### TO DO:
Only one stretch of the listing below is wanted. Give it again exactly, from the line with "These write the" through the line with "The default name".

### SUPPLIED ENTRIES:
--------------------------------------------------

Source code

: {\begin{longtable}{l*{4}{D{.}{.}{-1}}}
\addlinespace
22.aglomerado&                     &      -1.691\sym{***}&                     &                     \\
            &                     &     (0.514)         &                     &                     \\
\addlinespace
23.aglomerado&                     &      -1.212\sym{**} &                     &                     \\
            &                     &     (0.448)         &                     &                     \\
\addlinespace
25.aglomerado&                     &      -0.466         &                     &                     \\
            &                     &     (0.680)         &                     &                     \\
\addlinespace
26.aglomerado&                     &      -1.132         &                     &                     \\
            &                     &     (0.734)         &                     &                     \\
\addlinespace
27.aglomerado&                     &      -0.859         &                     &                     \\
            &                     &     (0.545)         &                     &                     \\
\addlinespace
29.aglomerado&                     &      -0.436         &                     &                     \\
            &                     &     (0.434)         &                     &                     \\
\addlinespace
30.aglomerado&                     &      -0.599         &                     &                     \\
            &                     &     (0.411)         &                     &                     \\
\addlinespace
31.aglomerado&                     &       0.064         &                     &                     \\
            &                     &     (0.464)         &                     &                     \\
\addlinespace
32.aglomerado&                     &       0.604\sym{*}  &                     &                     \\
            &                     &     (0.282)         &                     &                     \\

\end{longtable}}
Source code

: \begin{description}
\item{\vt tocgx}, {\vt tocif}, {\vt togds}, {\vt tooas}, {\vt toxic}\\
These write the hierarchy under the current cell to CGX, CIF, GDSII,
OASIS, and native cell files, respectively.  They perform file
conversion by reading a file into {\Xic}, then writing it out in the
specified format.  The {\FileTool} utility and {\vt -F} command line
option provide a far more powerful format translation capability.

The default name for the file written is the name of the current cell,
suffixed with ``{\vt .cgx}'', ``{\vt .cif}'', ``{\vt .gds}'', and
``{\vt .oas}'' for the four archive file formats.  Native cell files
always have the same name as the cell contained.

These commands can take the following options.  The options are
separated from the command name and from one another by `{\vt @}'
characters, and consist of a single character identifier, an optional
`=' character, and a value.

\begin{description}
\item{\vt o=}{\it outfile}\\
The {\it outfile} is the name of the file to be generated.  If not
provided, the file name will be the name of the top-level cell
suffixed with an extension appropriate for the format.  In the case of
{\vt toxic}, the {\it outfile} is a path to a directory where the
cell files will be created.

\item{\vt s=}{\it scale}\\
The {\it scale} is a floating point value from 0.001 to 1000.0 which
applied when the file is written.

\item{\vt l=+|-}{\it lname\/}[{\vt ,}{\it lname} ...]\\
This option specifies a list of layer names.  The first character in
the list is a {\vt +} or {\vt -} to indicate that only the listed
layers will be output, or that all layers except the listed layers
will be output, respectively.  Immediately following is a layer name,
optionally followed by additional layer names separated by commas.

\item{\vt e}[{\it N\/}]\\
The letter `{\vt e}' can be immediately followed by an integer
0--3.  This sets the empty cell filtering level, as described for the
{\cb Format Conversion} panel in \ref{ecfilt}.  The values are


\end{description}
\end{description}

--------------------------------------------------

### ANSWER BELOW:
These write the hierarchy under the current cell to CGX, CIF, GDSII,
OASIS, and native cell files, respectively.  They perform file
conversion by reading a file into {\Xic}, then writing it out in the
specified format.  The {\FileTool} utility and {\vt -F} command line
option provide a far more powerful format translation capability.

The default name for the file written is the name of the current cell,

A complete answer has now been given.